Insight, Elaboração e Cura

A aquisição de insight, o processo de elaboração e os resultados terapêuticos são indissociados entre si, razão pela qual serão estudados em conjunto.

INSIGHT

De acordo com a sua etimologia: in (dentro de) + sight (visão), a palavra insight conceitua a aquisição de uma visão interna, a qual se processa a partir da atividade interpretativa do terapeuta. A conceituação de insight, antes do que um simples acréscimo de conhecimentos sobre si próprio, deve se entendida como um descobrimento, no sentido de que o contexto da palavra sugere: o retirar (des) o véu que cobre (coberta) as verdades preexistentes. As descobertas propiciam novas criações.

Em linhas esquemáticas podemos dizer que o insight se processa numa certa seqüência temporal em cinco modos distintos: o insight intelectivo, o cognitivo, o afetivo, o reflexivo e o pragmático.

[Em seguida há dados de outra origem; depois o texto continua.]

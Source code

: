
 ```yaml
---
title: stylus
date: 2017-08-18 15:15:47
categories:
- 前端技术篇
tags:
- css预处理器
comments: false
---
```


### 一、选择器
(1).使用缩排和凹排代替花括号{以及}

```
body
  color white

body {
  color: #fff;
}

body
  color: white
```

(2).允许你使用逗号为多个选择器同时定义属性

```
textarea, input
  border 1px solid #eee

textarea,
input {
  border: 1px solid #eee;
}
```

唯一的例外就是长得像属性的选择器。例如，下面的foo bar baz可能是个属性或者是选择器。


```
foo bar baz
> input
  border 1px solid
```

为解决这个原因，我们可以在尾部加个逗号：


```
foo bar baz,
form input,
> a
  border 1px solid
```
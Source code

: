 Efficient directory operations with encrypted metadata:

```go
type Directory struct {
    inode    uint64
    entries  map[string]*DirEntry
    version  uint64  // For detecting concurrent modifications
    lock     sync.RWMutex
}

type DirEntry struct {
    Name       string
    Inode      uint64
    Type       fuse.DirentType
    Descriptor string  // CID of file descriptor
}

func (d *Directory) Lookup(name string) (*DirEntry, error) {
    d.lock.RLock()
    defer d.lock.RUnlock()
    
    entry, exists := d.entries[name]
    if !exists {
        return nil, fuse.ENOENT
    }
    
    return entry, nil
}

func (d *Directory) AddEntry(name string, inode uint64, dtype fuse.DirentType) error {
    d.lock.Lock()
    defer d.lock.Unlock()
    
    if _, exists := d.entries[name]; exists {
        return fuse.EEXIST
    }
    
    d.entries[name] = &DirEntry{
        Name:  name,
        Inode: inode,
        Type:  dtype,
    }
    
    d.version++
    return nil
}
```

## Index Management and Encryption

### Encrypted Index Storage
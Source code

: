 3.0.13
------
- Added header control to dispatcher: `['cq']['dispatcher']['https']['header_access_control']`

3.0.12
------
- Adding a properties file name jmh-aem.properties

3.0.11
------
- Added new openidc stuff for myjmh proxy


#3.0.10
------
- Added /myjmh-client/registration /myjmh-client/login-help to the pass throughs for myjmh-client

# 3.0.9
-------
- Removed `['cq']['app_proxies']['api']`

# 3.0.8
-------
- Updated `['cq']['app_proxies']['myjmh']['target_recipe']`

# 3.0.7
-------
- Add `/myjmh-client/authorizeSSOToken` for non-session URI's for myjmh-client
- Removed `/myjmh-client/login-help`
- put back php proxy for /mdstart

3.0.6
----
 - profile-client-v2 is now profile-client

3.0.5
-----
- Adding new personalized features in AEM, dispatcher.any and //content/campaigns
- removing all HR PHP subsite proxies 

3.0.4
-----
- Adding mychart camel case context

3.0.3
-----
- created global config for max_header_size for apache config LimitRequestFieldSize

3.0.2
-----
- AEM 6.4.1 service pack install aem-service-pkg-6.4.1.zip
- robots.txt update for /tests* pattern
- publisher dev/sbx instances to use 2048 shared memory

Insight intelectivo. Neste caso, talvez não se justifique o uso do termo insight, tendo em vista que, enquanto intelectivo, ele não só é inócuo como pode ser prejudicial em alguns casos, como é, por exemplo, a possibilidade de que venha unicamente a reforçar o arsenal defensivo de pacientes que são marcantemente intelectualizadores, como, por exemplo, os obsessivos ou narcisistas.